Una grande famiglia che si riunisce su un'isola di fantasia – nella realtà la bellissima Ischia – per festeggiare i 50 anni di matrimonio con una cerimonia ed un pranzo in compagnia. Ma quando viene sera ed è il momento di riprendere il traghetto, il mare in tempesta blocca gli invitati che sono costretti a rimanere chi nella grande casa di famiglia, chi in una piccola pensione.
Inutile dire che la convivenza forzata genera attriti di ogni tipo e che gli scheletri, da tempo nascosti negli armadi dei vari parenti, escono a fare baldoria, seminando le solite scene madre che caratterizzano il cinema di Muccino. Scene madre che spettano, come di consueto, alle donne e che la Crescentini prima, la Gerini poi e la Michelini nel gran finale, interpretano egregiamente.

Se da un lato si potrebbe dire che A casa tutti bene è “il solito film di Muccino”, dall'altro è indubbia la volontà di raccontare, con grande maestria per altro, l'ipocrisia quale elemento imprescindibile di tantissime famiglie e coppie, non solo italiane. Come in una sorta di American Beauty allargato, Muccino racconta di come basti poco per far sì che la facciata di finta perfezione ed altrettanto fasulla armonia, si sgretoli alla prima difficoltà, sviscerando paure e ossessioni, desideri e insicurezze di tutti i protagonisti, nessuno escluso. Aspetto, questo, che determina l'essere sopra le righe del film, perché un tale coacervo di disastri familiari è decisamente poco verosimile. Ma la licenza poetica è proprio questo: voler raccontare per mezzo di un'unica famiglia, un vizietto quanto mai diffuso, per cui proprio le persone che sembrano ostentare la maggiore serenità, sono spesso le stesse che nascondono i più grandi segreti, quelli in grado di far piombare nella disperazione o di distruggere una coppia all'apparenza solida.

Alle doti recitative di ognuno dei protagonisti si aggiunge la location assai scenografica che si presta favorevolmente al tipo di narrazione, quasi fosse un'isola deserta che mette a nudo i suoi sparuti abitanti, costringendoli a venire a patti con se stessi e con le relative priorità.

Non proprio una commedia sentimentale da innamorati – l'uscita è prevista per il 14 Febbraio – ma un rientro in patria che rende omaggio anche ad alcuni dei più noti brani italiani – Dieci ragazze per me, Margherita, Bella senz'anima e A te, solo per citarne alcuni - che i protagonisti cantano intorno al pianoforte suonato da Tognazzi, in una serie di scene di grande bellezza ed impatto.

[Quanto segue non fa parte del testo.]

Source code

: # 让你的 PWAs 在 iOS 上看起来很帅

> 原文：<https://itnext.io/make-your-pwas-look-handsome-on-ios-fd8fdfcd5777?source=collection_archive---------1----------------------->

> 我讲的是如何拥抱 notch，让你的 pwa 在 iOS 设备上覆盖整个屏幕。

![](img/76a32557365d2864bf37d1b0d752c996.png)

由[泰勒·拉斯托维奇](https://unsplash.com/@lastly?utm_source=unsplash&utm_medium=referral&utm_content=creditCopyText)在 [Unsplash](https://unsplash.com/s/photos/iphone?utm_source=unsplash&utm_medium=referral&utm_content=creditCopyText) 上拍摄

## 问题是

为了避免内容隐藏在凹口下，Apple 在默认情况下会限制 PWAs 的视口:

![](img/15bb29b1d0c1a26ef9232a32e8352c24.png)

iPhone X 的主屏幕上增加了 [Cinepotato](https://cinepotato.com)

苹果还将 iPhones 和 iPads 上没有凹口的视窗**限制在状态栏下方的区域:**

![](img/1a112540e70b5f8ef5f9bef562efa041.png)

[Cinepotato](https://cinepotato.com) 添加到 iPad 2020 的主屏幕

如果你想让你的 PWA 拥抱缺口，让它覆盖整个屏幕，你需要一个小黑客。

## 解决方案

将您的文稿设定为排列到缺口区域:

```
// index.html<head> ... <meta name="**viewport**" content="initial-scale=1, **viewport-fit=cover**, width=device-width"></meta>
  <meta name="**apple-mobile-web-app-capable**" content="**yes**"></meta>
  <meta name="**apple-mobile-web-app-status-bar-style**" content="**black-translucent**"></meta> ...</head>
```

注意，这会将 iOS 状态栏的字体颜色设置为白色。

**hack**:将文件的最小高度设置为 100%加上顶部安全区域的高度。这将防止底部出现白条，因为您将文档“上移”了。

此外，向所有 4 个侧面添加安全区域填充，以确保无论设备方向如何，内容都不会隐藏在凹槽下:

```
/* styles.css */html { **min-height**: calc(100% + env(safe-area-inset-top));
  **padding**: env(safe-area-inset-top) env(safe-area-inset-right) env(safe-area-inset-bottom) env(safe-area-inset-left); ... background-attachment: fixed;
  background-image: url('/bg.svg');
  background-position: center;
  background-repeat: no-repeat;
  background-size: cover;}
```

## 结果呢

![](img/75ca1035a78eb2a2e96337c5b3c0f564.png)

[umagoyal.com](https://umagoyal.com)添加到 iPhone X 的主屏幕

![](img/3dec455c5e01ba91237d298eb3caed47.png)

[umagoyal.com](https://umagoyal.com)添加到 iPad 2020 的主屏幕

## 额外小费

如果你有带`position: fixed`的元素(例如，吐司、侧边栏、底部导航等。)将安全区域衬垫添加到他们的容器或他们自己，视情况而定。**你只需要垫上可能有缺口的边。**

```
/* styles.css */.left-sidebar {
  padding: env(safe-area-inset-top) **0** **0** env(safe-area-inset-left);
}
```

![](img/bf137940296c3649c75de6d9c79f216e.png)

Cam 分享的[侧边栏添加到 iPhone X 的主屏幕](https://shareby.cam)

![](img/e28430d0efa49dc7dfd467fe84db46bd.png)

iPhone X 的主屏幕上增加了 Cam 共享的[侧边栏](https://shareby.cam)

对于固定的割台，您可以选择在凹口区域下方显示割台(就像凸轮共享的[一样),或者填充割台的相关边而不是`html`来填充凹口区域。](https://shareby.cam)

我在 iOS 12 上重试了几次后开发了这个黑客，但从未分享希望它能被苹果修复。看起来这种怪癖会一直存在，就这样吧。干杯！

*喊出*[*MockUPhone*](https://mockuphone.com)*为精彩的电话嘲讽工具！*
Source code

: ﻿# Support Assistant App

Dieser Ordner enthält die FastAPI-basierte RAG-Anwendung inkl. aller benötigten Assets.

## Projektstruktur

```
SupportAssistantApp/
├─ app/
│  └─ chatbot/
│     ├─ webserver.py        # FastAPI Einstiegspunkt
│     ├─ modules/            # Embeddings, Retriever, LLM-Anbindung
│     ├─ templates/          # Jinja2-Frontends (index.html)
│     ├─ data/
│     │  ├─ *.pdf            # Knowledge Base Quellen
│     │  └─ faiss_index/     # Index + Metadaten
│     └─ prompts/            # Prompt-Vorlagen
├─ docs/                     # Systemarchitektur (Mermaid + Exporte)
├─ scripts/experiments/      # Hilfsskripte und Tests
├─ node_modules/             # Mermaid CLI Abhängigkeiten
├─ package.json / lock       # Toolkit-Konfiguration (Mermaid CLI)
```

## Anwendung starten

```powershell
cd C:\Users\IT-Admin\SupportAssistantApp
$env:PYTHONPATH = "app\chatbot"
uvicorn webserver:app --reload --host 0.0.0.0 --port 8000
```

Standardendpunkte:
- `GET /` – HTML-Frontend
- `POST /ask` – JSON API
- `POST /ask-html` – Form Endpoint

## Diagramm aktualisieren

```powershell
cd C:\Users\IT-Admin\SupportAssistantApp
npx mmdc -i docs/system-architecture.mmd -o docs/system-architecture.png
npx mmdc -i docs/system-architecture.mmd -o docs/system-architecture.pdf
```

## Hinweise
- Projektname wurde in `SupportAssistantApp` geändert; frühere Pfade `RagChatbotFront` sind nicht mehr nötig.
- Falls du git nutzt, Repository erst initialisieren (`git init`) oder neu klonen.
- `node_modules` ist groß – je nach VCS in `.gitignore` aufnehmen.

Presentando a poco a poco tutti i personaggi Muccino, che è anche sceneggiatore insieme a Paolo Costella, sembra dotarli di un'aura di mistero, aura che, sequenza dopo sequenza si dissolve, rivelando, a sua volta, le inquietudini più profonde di ognuno di essi.
In un crescendo senza sosta che alterna scene tragicomiche, di cui si fanno portavoce i coniugi a capo della famiglia, ad altre da melodramma anni '50, si giunge al gran finale. C'è chi si arrende, chi spera e chi si dispera, chi si innamora e chi vuole essere amato e chi, soprattutto, nasconde quanto accaduto con un nuovo velo di ipocrisia. Su tutto una grande verità: “Noi donne siamo fatte per sorreggere il peso del mondo”. Vittime o carnefici, isteriche o remissive.

A loro, all'universo femminile, Muccino rende ancora una volta omaggio.